Customer Portal and Pages Generation Outage
Incident Report for Yext
Postmortem

Summary

On Friday, February 17th 2023, beginning at 4:30PM ET, Yext engineers identified high error rates across the Customer Portal, Admin Console, and CLI. Delays were also identified in updates to entity data across our Publisher Network, Pages, Live API, Search, and Analytics system. Updates made via platform APIs or custom ETLs may have also failed. 

Pages serving, Knowledge Assistant, Sandbox environments, and our Hitchhiker site were unaffected. Services started to be restored on Saturday, February 18th, at 1:00AM ET, although some flows may initially have returned stale data. By 3:30AM ET backlogged updates were processed and all systems had caught up.

Root Cause

Our primary asynchronous processing system had a major hardware failure which had downstream effects on many aspects of our platform. Once the issue was identified and fixed, services were able to process backlogged updates.

Remediation

We will be reviewing our asynchronous processing system, high availability configuration, and failover procedures to improve stability and speed to recovery.
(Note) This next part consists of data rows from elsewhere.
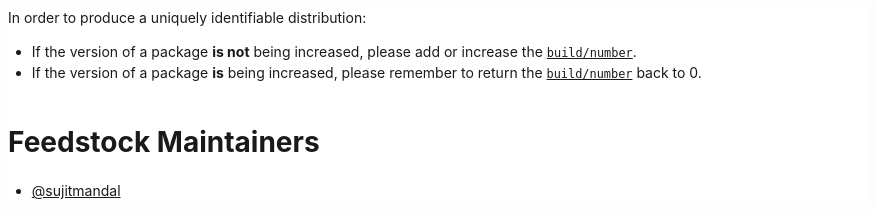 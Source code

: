 In order to produce a uniquely identifiable distribution:
 * If the version of a package **is not** being increased, please add or increase
   the [``build/number``](https://docs.conda.io/projects/conda-build/en/latest/resources/define-metadata.html#build-number-and-string).
 * If the version of a package **is** being increased, please remember to return
   the [``build/number``](https://docs.conda.io/projects/conda-build/en/latest/resources/define-metadata.html#build-number-and-string)
   back to 0.

Feedstock Maintainers
=====================

* [@sujitmandal](https://github.com/sujitmandal/)

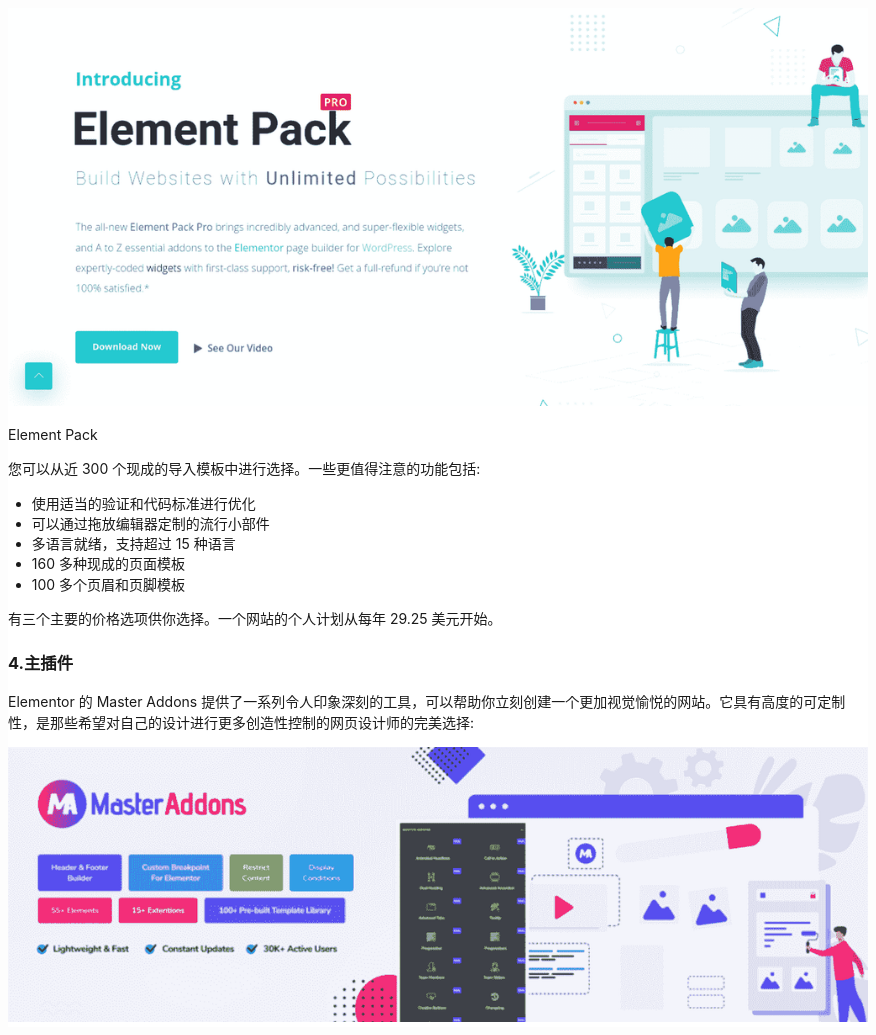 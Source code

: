 ![Element Pack addon website homepage](img/0160d012d6f25524ae42629a952ce02f.png)

Element Pack



您可以从近 300 个现成的导入模板中进行选择。一些更值得注意的功能包括:

*   使用适当的验证和代码标准进行优化
*   可以通过拖放编辑器定制的流行小部件
*   多语言就绪，支持超过 15 种语言
*   160 多种现成的页面模板
*   100 多个页眉和页脚模板

有三个主要的价格选项供你选择。一个网站的个人计划从每年 29.25 美元开始。

### 4.主插件

Elementor 的 Master Addons 提供了一系列令人印象深刻的工具，可以帮助你立刻创建一个更加视觉愉悦的网站。它具有高度的可定制性，是那些希望对自己的设计进行更多创造性控制的网页设计师的完美选择:

![Master Addons for Elementor](img/92e58e883456aba3607490f70dc7340e.png)
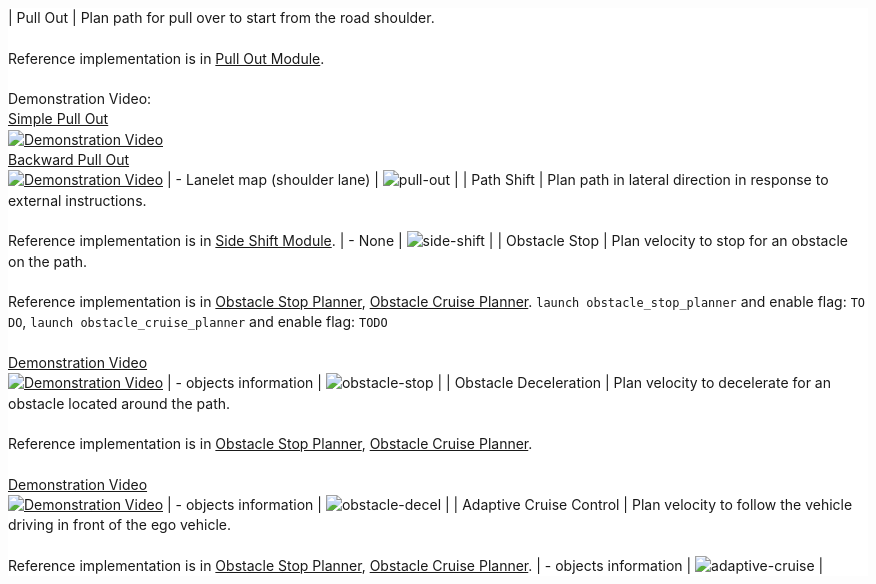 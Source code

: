 | Pull Out                                     | Plan path for pull over to start from the road shoulder. <br> <br> Reference implementation is in [Pull Out Module](https://autowarefoundation.github.io/autoware.universe/main/planning/behavior_path_planner/docs/behavior_path_planner_start_planner_design/#:~:text=WIP-,Path%20Generation,-%23). <br> <br> Demonstration Video: <br> [Simple Pull Out](https://youtu.be/xOjnPqoHup4) <br> [![Demonstration Video](https://img.youtube.com/vi/xOjnPqoHup4/0.jpg)](https://www.youtube.com/watch?v=xOjnPqoHup4) <br> [Backward Pull Out](https://youtu.be/iGieijPcPcQ) <br> [![Demonstration Video](https://img.youtube.com/vi/iGieijPcPcQ/0.jpg)](https://www.youtube.com/watch?v=iGieijPcPcQ)                                                                                                                                                 | - Lanelet map (shoulder lane)                                               | ![pull-out](image/features-pull-out.drawio.svg)                                 |
| Path Shift                                   | Plan path in lateral direction in response to external instructions. <br> <br> Reference implementation is in [Side Shift Module](https://autowarefoundation.github.io/autoware.universe/main/planning/behavior_path_planner/docs/behavior_path_planner_side_shift_design/).                                                                                                                                                                                                                                                                                                                                                                                                                                                                                                                                                                       | - None                                                                      | ![side-shift](image/features-side-shift.drawio.svg)                             |
| Obstacle Stop                                | Plan velocity to stop for an obstacle on the path. <br> <br> Reference implementation is in [Obstacle Stop Planner](https://autowarefoundation.github.io/autoware.universe/main/planning/obstacle_stop_planner/), [Obstacle Cruise Planner](https://autowarefoundation.github.io/autoware.universe/main/planning/obstacle_cruise_planner/). `launch obstacle_stop_planner` and enable flag: `TODO`, `launch obstacle_cruise_planner` and enable flag: `TODO` <br> <br> [Demonstration Video](https://youtu.be/d8IRW_xArcE) <br> [![Demonstration Video](https://img.youtube.com/vi/d8IRW_xArcE/0.jpg)](https://www.youtube.com/watch?v=d8IRW_xArcE)                                                                                                                                                                                                | - objects information                                                       | ![obstacle-stop](image/features-obstacle-stop.drawio.svg)                       |
| Obstacle Deceleration                        | Plan velocity to decelerate for an obstacle located around the path. <br> <br> Reference implementation is in [Obstacle Stop Planner](https://autowarefoundation.github.io/autoware.universe/main/planning/obstacle_stop_planner/), [Obstacle Cruise Planner](https://autowarefoundation.github.io/autoware.universe/main/planning/obstacle_cruise_planner/). <br> <br> [Demonstration Video](https://youtu.be/gvN1otgeaaw) <br> [![Demonstration Video](https://img.youtube.com/vi/gvN1otgeaaw/0.jpg)](https://www.youtube.com/watch?v=gvN1otgeaaw)                                                                                                                                                                                                                                                                                               | - objects information                                                       | ![obstacle-decel](image/features-obstacle-decel.drawio.svg)                     |
| Adaptive Cruise Control                      | Plan velocity to follow the vehicle driving in front of the ego vehicle. <br> <br> Reference implementation is in [Obstacle Stop Planner](https://autowarefoundation.github.io/autoware.universe/main/planning/obstacle_stop_planner/), [Obstacle Cruise Planner](https://autowarefoundation.github.io/autoware.universe/main/planning/obstacle_cruise_planner/).                                                                                                                                                                                                                                                                                                                                                                                                                                                                                  | - objects information                                                       | ![adaptive-cruise](image/features-adaptive-cruise.drawio.svg)                   |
Posted Mar 06, 2023 - 12:36 EST

Resolved
This incident has been resolved.
Posted Feb 18, 2023 - 07:04 EST
Update
We are continuing to monitor for any further issues.
Posted Feb 18, 2023 - 07:04 EST
Update
We are continuing to monitor for any further issues.
Posted Feb 18, 2023 - 01:28 EST
Monitoring
We have remediated the issue, and are processing the delayed data. We will continue to monitor the situation.
Posted Feb 18, 2023 - 01:02 EST
Update
We are continuing to work on a fix for this issue.
Posted Feb 18, 2023 - 01:01 EST
Update
We are continuing to work on a fix for this issue.
Posted Feb 18, 2023 - 01:00 EST
Update
We are continuing to work on a fix for this issue.
Posted Feb 18, 2023 - 00:59 EST
Update
We are continuing to work on a fix for this issue.
Posted Feb 18, 2023 - 00:37 EST
Update
This incident caused delayed entity data updates across our Publisher network, Pages Platform, Live API, Search, and Analytics System. During the Incident our Customer Portal, Admin Console, and CLI were unavailable or significantly degraded.
Updates made via our Knowledge or Admin APIs may have failed and API users should check their logs for failures and retry. Updates attempted via our Managed Services ETLs may have failed. Pages Serving, Knowledge Assistant, Sandbox, and our Hitchhiker Site were unaffected.

We have identified the underlying cause and have been working to get our systems fully running again. Most of our services are becoming available again.

Entity Updates are now available again via our Knowledge API, Admin Console, and CLI but propagation to down stream systems may continue to be delayed.
Posted Feb 17, 2023 - 23:54 EST
Update
We are continuing to work on a fix for this issue. Consumer Serving services remain available but may contain stale data.
Posted Feb 17, 2023 - 23:02 EST
Update
We are continuing to work on a fix for this issue.
Posted Feb 17, 2023 - 22:19 EST
Update
We are continuing to work on a fix for this issue.
Posted Feb 17, 2023 - 21:57 EST
Update
We are continuing to work on a fix for this issue.
Posted Feb 17, 2023 - 20:06 EST
Identified
We have identified the issue and are working on remediation.
Posted Feb 17, 2023 - 17:12 EST
Investigating
We are investigating reports of errors in the customer portal and pages generation. Consumer serving services are not affected.
Posted Feb 17, 2023 - 17:00 EST
This incident affected: Content (Content API, Management API), Listings (Listings Publishing), Search (Search Serving), Analytics (Analytics Ingestion), Pages (Pages Generation), and Customer Portal Login.